■ **DIRECTIONS FOR THIS TASK**:
Set down the data that follows, exactly and completely.

■ **RECORDS PROVIDED**:

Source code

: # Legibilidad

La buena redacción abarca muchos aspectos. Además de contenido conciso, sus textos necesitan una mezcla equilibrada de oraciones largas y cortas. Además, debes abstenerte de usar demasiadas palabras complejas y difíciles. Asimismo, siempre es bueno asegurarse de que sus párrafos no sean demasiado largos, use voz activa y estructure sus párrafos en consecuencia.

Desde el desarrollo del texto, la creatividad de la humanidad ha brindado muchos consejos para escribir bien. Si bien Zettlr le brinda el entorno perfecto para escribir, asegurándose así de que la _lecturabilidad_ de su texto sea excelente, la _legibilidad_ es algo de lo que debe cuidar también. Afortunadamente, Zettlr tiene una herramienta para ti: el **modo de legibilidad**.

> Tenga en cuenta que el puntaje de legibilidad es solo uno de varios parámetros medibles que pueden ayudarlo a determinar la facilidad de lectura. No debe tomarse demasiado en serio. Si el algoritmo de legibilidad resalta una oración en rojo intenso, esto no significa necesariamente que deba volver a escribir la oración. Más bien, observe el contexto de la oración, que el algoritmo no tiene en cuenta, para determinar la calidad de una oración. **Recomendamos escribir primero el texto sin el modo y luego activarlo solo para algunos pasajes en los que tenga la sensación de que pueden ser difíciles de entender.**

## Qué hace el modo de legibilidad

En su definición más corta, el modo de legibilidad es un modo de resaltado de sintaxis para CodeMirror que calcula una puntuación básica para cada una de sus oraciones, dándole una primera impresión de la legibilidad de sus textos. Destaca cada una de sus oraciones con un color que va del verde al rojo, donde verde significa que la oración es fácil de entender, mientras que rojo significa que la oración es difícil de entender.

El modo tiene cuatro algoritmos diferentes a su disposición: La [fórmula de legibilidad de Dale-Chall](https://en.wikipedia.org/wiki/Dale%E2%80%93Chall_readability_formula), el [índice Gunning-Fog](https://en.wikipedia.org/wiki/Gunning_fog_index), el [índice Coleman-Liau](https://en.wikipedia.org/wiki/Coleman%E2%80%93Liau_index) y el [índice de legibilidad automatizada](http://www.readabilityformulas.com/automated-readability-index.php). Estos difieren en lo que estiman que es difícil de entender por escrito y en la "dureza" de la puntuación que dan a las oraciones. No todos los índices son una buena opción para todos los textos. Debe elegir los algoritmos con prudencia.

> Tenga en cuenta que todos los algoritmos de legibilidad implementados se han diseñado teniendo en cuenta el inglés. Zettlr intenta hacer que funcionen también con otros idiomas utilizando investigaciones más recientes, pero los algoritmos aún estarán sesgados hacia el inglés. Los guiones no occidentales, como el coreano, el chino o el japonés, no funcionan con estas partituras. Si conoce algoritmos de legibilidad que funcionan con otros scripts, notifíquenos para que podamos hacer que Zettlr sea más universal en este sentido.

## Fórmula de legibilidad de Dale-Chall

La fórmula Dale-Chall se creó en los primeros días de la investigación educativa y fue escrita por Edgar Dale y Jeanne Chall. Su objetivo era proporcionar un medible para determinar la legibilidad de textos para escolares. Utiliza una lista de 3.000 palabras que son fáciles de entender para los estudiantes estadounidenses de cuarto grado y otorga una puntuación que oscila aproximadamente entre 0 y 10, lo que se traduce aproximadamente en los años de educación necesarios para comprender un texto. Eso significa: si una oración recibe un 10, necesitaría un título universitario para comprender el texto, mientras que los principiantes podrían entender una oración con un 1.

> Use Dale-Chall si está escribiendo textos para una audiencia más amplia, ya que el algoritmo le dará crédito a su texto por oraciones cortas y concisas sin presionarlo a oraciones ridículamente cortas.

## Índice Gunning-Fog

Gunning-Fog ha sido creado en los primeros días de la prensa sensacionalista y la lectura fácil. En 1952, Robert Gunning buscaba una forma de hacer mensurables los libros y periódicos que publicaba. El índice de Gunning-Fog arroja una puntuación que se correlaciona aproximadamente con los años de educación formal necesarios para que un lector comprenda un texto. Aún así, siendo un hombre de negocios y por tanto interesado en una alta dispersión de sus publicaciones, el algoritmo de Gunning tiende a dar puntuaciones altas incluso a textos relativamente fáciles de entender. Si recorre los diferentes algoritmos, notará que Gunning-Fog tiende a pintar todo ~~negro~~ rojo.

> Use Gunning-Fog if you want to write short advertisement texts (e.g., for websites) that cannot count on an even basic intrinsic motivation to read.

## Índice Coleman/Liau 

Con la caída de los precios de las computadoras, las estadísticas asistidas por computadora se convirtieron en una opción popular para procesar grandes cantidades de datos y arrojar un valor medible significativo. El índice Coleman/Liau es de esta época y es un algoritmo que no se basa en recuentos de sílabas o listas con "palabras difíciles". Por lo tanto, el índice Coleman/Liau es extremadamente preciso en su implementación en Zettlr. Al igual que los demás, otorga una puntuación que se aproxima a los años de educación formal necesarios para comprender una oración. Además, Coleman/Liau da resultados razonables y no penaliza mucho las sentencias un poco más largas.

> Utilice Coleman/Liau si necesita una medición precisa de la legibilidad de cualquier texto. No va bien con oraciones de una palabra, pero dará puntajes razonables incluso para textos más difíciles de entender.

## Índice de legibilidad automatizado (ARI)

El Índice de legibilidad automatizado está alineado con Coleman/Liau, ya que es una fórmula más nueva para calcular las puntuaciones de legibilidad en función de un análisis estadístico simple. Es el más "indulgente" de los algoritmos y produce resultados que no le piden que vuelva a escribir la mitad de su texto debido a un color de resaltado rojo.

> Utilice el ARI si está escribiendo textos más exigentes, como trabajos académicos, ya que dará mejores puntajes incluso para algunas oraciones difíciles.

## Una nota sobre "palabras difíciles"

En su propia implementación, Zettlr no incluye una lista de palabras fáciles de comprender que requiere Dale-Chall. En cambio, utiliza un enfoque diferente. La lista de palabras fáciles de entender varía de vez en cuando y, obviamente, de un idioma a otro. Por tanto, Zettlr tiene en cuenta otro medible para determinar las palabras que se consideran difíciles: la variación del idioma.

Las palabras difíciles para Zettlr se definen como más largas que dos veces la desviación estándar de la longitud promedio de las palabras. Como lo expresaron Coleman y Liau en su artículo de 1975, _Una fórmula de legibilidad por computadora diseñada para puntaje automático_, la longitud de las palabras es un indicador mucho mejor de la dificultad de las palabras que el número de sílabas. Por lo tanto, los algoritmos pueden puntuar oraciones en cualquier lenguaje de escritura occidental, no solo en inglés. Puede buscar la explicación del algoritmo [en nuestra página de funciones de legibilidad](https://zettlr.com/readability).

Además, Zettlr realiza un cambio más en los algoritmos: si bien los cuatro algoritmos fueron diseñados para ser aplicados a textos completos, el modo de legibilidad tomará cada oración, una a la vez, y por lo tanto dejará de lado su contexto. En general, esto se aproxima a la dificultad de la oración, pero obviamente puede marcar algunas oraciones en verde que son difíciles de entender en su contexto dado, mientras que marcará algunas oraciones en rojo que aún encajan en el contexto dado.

■ **SOLVED PROBLEM**:
Source code

: # Legibilidad

La buena redacción abarca muchos aspectos. Además de contenido conciso, sus textos necesitan una mezcla equilibrada de oraciones largas y cortas. Además, debes abstenerte de usar demasiadas palabras complejas y difíciles. Asimismo, siempre es bueno asegurarse de que sus párrafos no sean demasiado largos, use voz activa y estructure sus párrafos en consecuencia.

Desde el desarrollo del texto, la creatividad de la humanidad ha brindado muchos consejos para escribir bien. Si bien Zettlr le brinda el entorno perfecto para escribir, asegurándose así de que la _lecturabilidad_ de su texto sea excelente, la _legibilidad_ es algo de lo que debe cuidar también. Afortunadamente, Zettlr tiene una herramienta para ti: el **modo de legibilidad**.

> Tenga en cuenta que el puntaje de legibilidad es solo uno de varios parámetros medibles que pueden ayudarlo a determinar la facilidad de lectura. No debe tomarse demasiado en serio. Si el algoritmo de legibilidad resalta una oración en rojo intenso, esto no significa necesariamente que deba volver a escribir la oración. Más bien, observe el contexto de la oración, que el algoritmo no tiene en cuenta, para determinar la calidad de una oración. **Recomendamos escribir primero el texto sin el modo y luego activarlo solo para algunos pasajes en los que tenga la sensación de que pueden ser difíciles de entender.**

## Qué hace el modo de legibilidad

En su definición más corta, el modo de legibilidad es un modo de resaltado de sintaxis para CodeMirror que calcula una puntuación básica para cada una de sus oraciones, dándole una primera impresión de la legibilidad de sus textos. Destaca cada una de sus oraciones con un color que va del verde al rojo, donde verde significa que la oración es fácil de entender, mientras que rojo significa que la oración es difícil de entender.

El modo tiene cuatro algoritmos diferentes a su disposición: La [fórmula de legibilidad de Dale-Chall](https://en.wikipedia.org/wiki/Dale%E2%80%93Chall_readability_formula), el [índice Gunning-Fog](https://en.wikipedia.org/wiki/Gunning_fog_index), el [índice Coleman-Liau](https://en.wikipedia.org/wiki/Coleman%E2%80%93Liau_index) y el [índice de legibilidad automatizada](http://www.readabilityformulas.com/automated-readability-index.php). Estos difieren en lo que estiman que es difícil de entender por escrito y en la "dureza" de la puntuación que dan a las oraciones. No todos los índices son una buena opción para todos los textos. Debe elegir los algoritmos con prudencia.

> Tenga en cuenta que todos los algoritmos de legibilidad implementados se han diseñado teniendo en cuenta el inglés. Zettlr intenta hacer que funcionen también con otros idiomas utilizando investigaciones más recientes, pero los algoritmos aún estarán sesgados hacia el inglés. Los guiones no occidentales, como el coreano, el chino o el japonés, no funcionan con estas partituras. Si conoce algoritmos de legibilidad que funcionan con otros scripts, notifíquenos para que podamos hacer que Zettlr sea más universal en este sentido.

## Fórmula de legibilidad de Dale-Chall

La fórmula Dale-Chall se creó en los primeros días de la investigación educativa y fue escrita por Edgar Dale y Jeanne Chall. Su objetivo era proporcionar un medible para determinar la legibilidad de textos para escolares. Utiliza una lista de 3.000 palabras que son fáciles de entender para los estudiantes estadounidenses de cuarto grado y otorga una puntuación que oscila aproximadamente entre 0 y 10, lo que se traduce aproximadamente en los años de educación necesarios para comprender un texto. Eso significa: si una oración recibe un 10, necesitaría un título universitario para comprender el texto, mientras que los principiantes podrían entender una oración con un 1.

> Use Dale-Chall si está escribiendo textos para una audiencia más amplia, ya que el algoritmo le dará crédito a su texto por oraciones cortas y concisas sin presionarlo a oraciones ridículamente cortas.

## Índice Gunning-Fog

Gunning-Fog ha sido creado en los primeros días de la prensa sensacionalista y la lectura fácil. En 1952, Robert Gunning buscaba una forma de hacer mensurables los libros y periódicos que publicaba. El índice de Gunning-Fog arroja una puntuación que se correlaciona aproximadamente con los años de educación formal necesarios para que un lector comprenda un texto. Aún así, siendo un hombre de negocios y por tanto interesado en una alta dispersión de sus publicaciones, el algoritmo de Gunning tiende a dar puntuaciones altas incluso a textos relativamente fáciles de entender. Si recorre los diferentes algoritmos, notará que Gunning-Fog tiende a pintar todo ~~negro~~ rojo.

> Use Gunning-Fog if you want to write short advertisement texts (e.g., for websites) that cannot count on an even basic intrinsic motivation to read.

## Índice Coleman/Liau 

Con la caída de los precios de las computadoras, las estadísticas asistidas por computadora se convirtieron en una opción popular para procesar grandes cantidades de datos y arrojar un valor medible significativo. El índice Coleman/Liau es de esta época y es un algoritmo que no se basa en recuentos de sílabas o listas con "palabras difíciles". Por lo tanto, el índice Coleman/Liau es extremadamente preciso en su implementación en Zettlr. Al igual que los demás, otorga una puntuación que se aproxima a los años de educación formal necesarios para comprender una oración. Además, Coleman/Liau da resultados razonables y no penaliza mucho las sentencias un poco más largas.

> Utilice Coleman/Liau si necesita una medición precisa de la legibilidad de cualquier texto. No va bien con oraciones de una palabra, pero dará puntajes razonables incluso para textos más difíciles de entender.

## Índice de legibilidad automatizado (ARI)

El Índice de legibilidad automatizado está alineado con Coleman/Liau, ya que es una fórmula más nueva para calcular las puntuaciones de legibilidad en función de un análisis estadístico simple. Es el más "indulgente" de los algoritmos y produce resultados que no le piden que vuelva a escribir la mitad de su texto debido a un color de resaltado rojo.

> Utilice el ARI si está escribiendo textos más exigentes, como trabajos académicos, ya que dará mejores puntajes incluso para algunas oraciones difíciles.

## Una nota sobre "palabras difíciles"

En su propia implementación, Zettlr no incluye una lista de palabras fáciles de comprender que requiere Dale-Chall. En cambio, utiliza un enfoque diferente. La lista de palabras fáciles de entender varía de vez en cuando y, obviamente, de un idioma a otro. Por tanto, Zettlr tiene en cuenta otro medible para determinar las palabras que se consideran difíciles: la variación del idioma.

Las palabras difíciles para Zettlr se definen como más largas que dos veces la desviación estándar de la longitud promedio de las palabras. Como lo expresaron Coleman y Liau en su artículo de 1975, _Una fórmula de legibilidad por computadora diseñada para puntaje automático_, la longitud de las palabras es un indicador mucho mejor de la dificultad de las palabras que el número de sílabas. Por lo tanto, los algoritmos pueden puntuar oraciones en cualquier lenguaje de escritura occidental, no solo en inglés. Puede buscar la explicación del algoritmo [en nuestra página de funciones de legibilidad](https://zettlr.com/readability).

Además, Zettlr realiza un cambio más en los algoritmos: si bien los cuatro algoritmos fueron diseñados para ser aplicados a textos completos, el modo de legibilidad tomará cada oración, una a la vez, y por lo tanto dejará de lado su contexto. En general, esto se aproxima a la dificultad de la oración, pero obviamente puede marcar algunas oraciones en verde que son difíciles de entender en su contexto dado, mientras que marcará algunas oraciones en rojo que aún encajan en el contexto dado.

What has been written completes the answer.